AI智能体

约 3125 字大约 10 分钟

2025-05-29

什么是智能体

智能体是一个能够感知环境、进行推理、制定计划、做出决策并自主行动的AI系统，集成记忆、知识库和工具为一体。

感知环境：通过各种渠道理解用户的提问。
自主规划任务步骤：将复杂的任务分解成可执行的子任务。
主动调用工具：自主选择需要调用的工具。
进行多步推理：通过思维链逐步分析问题并推导解决方案。
持续学习和记忆过去的交互：保持上下文的连贯。
根据环境反馈调整行为：根据执行结果动态调整策略。

智能体分类

反应式智能体：根据输入和固定规则做出反应

有限规划智能体：能简单的多步执行，但是通常有预设和限制

自主规划智能体：能够根据任务目标自主分解任务、指定计划、选择工具一步一步进行调用，例如Open Manus

这类智能体能够通过思考-行动-观察的循环模式工作，直到完成目标。

智能体关键技术

CoT思维链

CoT（chain of thought）思维链是一种让AI像人类一样思考的技术，帮助AI将复杂的问题拆解思考，逐步完成。可以在输入Prompt时候，给模型额外的提示或者引导

例如如下提示词

You are an assistant focused on Chain of Thought reasoning.
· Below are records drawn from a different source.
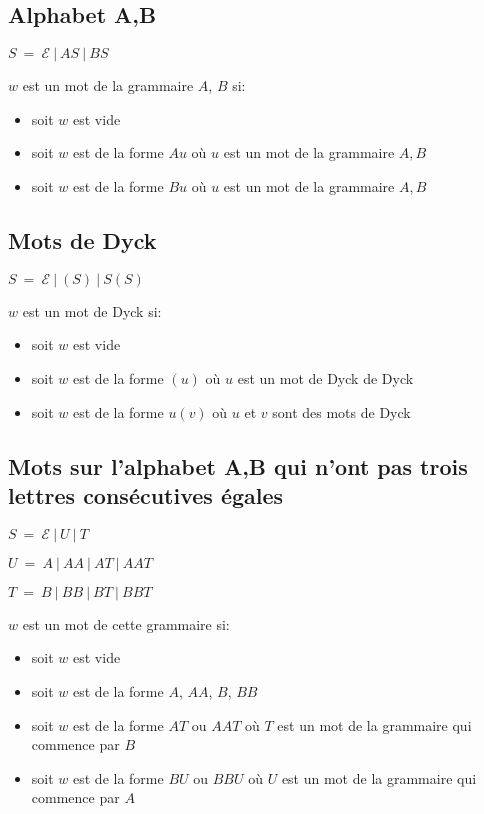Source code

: \documentclass[a4paper, titlepage]{article}
\begin{document}
\subsection{Alphabet A,B}
\medskip
$ S\ =\ \mathcal{E}\ |\ AS\ |\ BS $ 

$w$ est un mot de la grammaire $A$, $B$ si:
\begin{itemize}
\item soit $w$ est vide
\item soit $w$ est de la forme $Au$ où $u$ est un mot de la grammaire
  $A,B$
\item soit $w$ est de la forme $Bu$ où $u$ est un mot de la grammaire
  $A,B$
\end{itemize}

\subsection{Mots de Dyck}
\medskip
$ S\ =\ \mathcal{E}\ |\ (S)\ |\ S(S) $ 

$w$ est un mot de Dyck si:
\begin{itemize}
\item soit $w$ est vide
\item soit $w$ est de la forme $(u)$ où $u$ est un mot de Dyck
  de Dyck
\item soit $w$ est de la forme $u(v)$ où $u$ et $v$ sont des mots de Dyck
\end{itemize}

\subsection{Mots sur l'alphabet A,B qui n'ont pas trois lettres
  consécutives égales}
\medskip
$ S\ =\ \mathcal{E}\ |\ U\ |\ T $

$ U\ =\ A\ |\ AA\ |\ AT\ |\ AAT$

$ T\ =\ B\ |\ BB\ |\ BT\ |\ BBT$

$w$ est un mot de cette grammaire si:
\begin{itemize}
\item soit $w$ est vide
\item soit $w$ est de la forme $A$, $AA$, $B$, $BB$
\item soit $w$ est de la forme $AT$ ou $AAT$ où $T$ est un mot de la grammaire
  qui commence par $B$
\item soit $w$ est de la forme $BU$ ou $BBU$ où $U$ est un mot de la grammaire
  qui commence par $A$

\end{itemize}
\end{document}
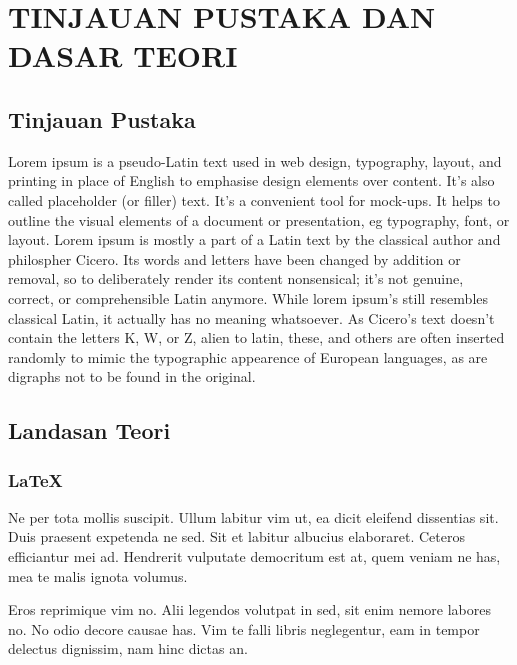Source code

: 
\chapter{TINJAUAN PUSTAKA DAN DASAR TEORI}                

\section{Tinjauan Pustaka}
  Lorem ipsum is a pseudo-Latin text used in web design, typography, layout, and printing in place of English to emphasise design elements over content. It's also called placeholder (or filler) text. It's a convenient tool for mock-ups. It helps to outline the visual elements of a document or presentation, eg typography, font, or layout. Lorem ipsum is mostly a part of a Latin text by the classical author and philospher Cicero. Its words and letters have been changed by addition or removal, so to deliberately render its content nonsensical; it's not genuine, correct, or comprehensible Latin anymore. While lorem ipsum's still resembles classical Latin, it actually has no meaning whatsoever. As Cicero's text doesn't contain the letters K, W, or Z, alien to latin, these, and others are often inserted randomly to mimic the typographic appearence of European languages, as are digraphs not to be found in the original. \cite{DaSilvaCampos2011}

\section{Landasan Teori}
  \subsection{\LaTeX}
    Ne per tota mollis suscipit. Ullum labitur vim ut, ea dicit eleifend dissentias sit. Duis praesent expetenda ne sed. Sit et labitur albucius elaboraret. Ceteros efficiantur mei ad. Hendrerit vulputate democritum est at, quem veniam ne has, mea te malis ignota volumus.

    Eros reprimique vim no. Alii legendos volutpat in sed, sit enim nemore labores no. No odio decore causae has. Vim te falli libris neglegentur, eam in tempor delectus dignissim, nam hinc dictas an.


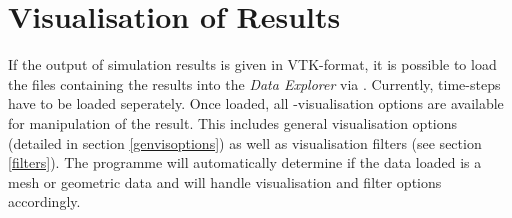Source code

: %
%


\section{Visualisation of Results}

If the output of simulation results is given in VTK-format, it is possible to load the files containing the results into the \emph{Data Explorer} via . Currently, time-steps have to be loaded seperately. Once loaded, all \ogs-visualisation options are available for manipulation of the result. This includes general visualisation options (detailed in section \ref{genvisoptions}) as well as visualisation filters (see section \ref{filters}).
The programme will automatically determine if the data loaded is a mesh or geometric data and will handle visualisation and filter options accordingly.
For each question, please follow these steps:  
  
1. Break down the problem: Divide complex problems into smaller, more manageable parts  
2. Think step by step: Think through each part in detail, showing your reasoning process  
3. Synthesize conclusions: Integrate the thinking from each part into a complete solution  
4. Provide an answer: Give a final concise answer  
  
Your response should follow this format:  
Thinking: [Detailed thought process, including problem decomposition, reasoning for each step, and analysis]  
Answer: [Final answer based on the thought process, clear and concise]  
  
Remember, the thinking process is more important than the final answer, as it demonstrates how you reached your conclusion.

Agent Loop执行循环

在没有用户提问的情况下，自主重复执行推理和工具调用的过程，区别于传统的一问一答。

ReAct

ReAct（Reasoning + Acting）结合推理和行动的智能体架构，模仿人类解决问题时，“思考-行动-观察”循环，目的是通过交互式决策决策解决复杂任务。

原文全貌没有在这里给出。